Adam felt close to no one, certainly not God. Not with Amaranth peering at him from the woods sometimes, following him on his trips into town, watching as good fortune and bad luck juggled with his life and health.
No, certainly not God.
Alison had been buried alongside her mother over a year ago. He had not been to the cemetery since. He remembered her in his own way—he was still painting—and he did not wish to be reminded of what her ruined body had become beneath the ground. But he was reminded every day. Every morning, on his bus trip into town to visit Jamie in the hospital, he was reminded. Because he so wanted his son to join her.
That was guilt. That was suffering. That was the sickest irony about the whole thing. He’s a lucky lad, the doctors would still tell him, even after a year. He’s a fighter. He’ll wake up soon, you’ll see. He’ll have scars, yes … And then Adam would ask about infection and the doctors would nod, yes, there has been something over the last week or two, inevitable with burns, but we’ve got it under control, it’s just bad luck that …
And so on.
His wife, dead. His son in a coma fr
om which he had only awakened three times, and each time some minor complication had driven him back under. He was growing up dead. And still Adam went to him every day to talk to him, to whisper in his ear, to try and bring him around with favorite nursery rhymes and the secret Dad-voices he had used on him when things were good, when life was normal. When chance was still a factor in his existence, and fate was uncertain.

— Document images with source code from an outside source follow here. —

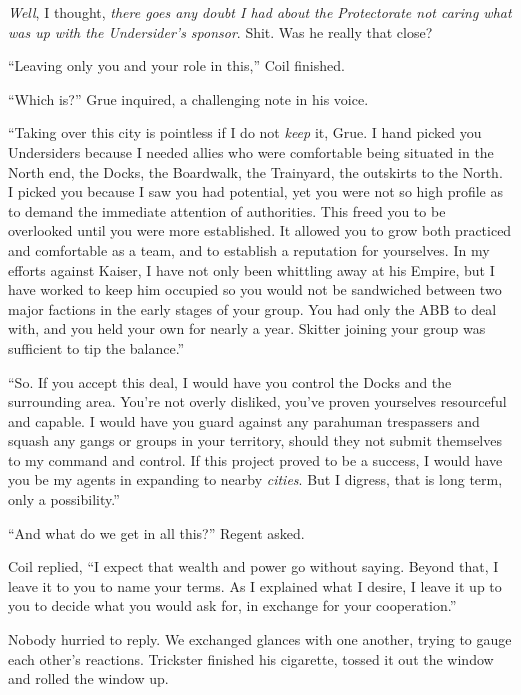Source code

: \emph{Well}, I thought, \emph{there goes any doubt I had about the Protectorate not caring what was up with the Undersider's sponsor}.  Shit.  Was he really that close?



``Leaving only you and your role in this,'' Coil finished.



``Which is?'' Grue inquired, a challenging note in his voice.



``Taking over this city is pointless if I do not \emph{keep} it, Grue.  I hand picked you Undersiders because I needed allies who were comfortable being situated in the North end, the Docks, the Boardwalk, the Trainyard, the outskirts to the North.  I picked you because I saw you had potential, yet you were not so high profile as to demand the immediate attention of authorities.  This freed you to be overlooked until you were more established.  It allowed you to grow both practiced and comfortable as a team, and to establish a reputation for yourselves.  In my efforts against Kaiser, I have not only been whittling away at his Empire, but I have worked to keep him occupied so you would not be sandwiched between two major factions in the early stages of your group.  You had only the ABB to deal with, and you held your own for nearly a year.  Skitter joining your group was sufficient to tip the balance.''



``So.  If you accept this deal, I would have you control the Docks and the surrounding area.  You're not overly disliked, you've proven yourselves resourceful and capable.  I would have you guard against any parahuman trespassers and squash any gangs or groups in your territory, should they not submit themselves to my command and control.  If this project proved to be a success, I would have you be my agents in expanding to nearby \emph{cities}.  But I digress, that is long term, only a possibility.''



``And what do we get in all this?'' Regent asked.



Coil replied, ``I expect that wealth and power go without saying.  Beyond that, I leave it to you to name your terms.  As I explained what I desire, I leave it up to you to decide what you would ask for, in exchange for your cooperation.''



Nobody hurried to reply.  We exchanged glances with one another, trying to gauge each other's reactions.  Trickster finished his cigarette, tossed it out the window and rolled the window up.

He looked across at the house. It was big, bought with Alison’s life insurance, their old home sold for a good profit to the couple who had wanted it so much. This new property had an acre of land, a glazed rooftop studio with many panes already cracked or missing, a Mercedes in the driveway—a prison. A Hell. His own manufactured Hell, perhaps to deny the idea that such a grand home could be seen as fortunate, lucky to come by. The place was a constant reminder of his lost family because he had made it so. No new start for him.
The walls of the house were lined with his own portraits of Alison and Jamie. Some of them were bright and full of sunshine and light and positive memories. Others contained thoughts that only he could read—bad memories of the crash—and what he had seen of Alison and heard of Jamie before being dragged out from the car. The reddest of these painting hung near the front door for all visitors to see.
Not that he had many visitors. Until yesterday.
Howards had tracked him down. Adam had let him in, knowing it was useless to fight, and knowing also that he truly wanted to hear what the old man had to say.
“I’ve found a way out,” he had whispered. “I tried it last week … I injected myself with poison, then used the antidote at the last minute. But I could have done it. I could have gone on. They weren’t watching me at the time.”
“Why didn’t you?”
“Well … I’ve come to terms with it. Life. As it is. I just wanted to test the idea. Prove that I was still in control of myself.”
Adam had nodded, but he did not understand.
“I thought it only fair to offer you the chance,” Howards had said.
Now, Adam knew that he had to take that chance. Whether Jamie ever returned or not—and his final screams, his shouts of Tiger! Tiger!, had convinced Adam that his son had been the twitching shape on the burning cross—he could never be a good father to him. Not with Amaranth following him, watching him. Not when he knew what they had done.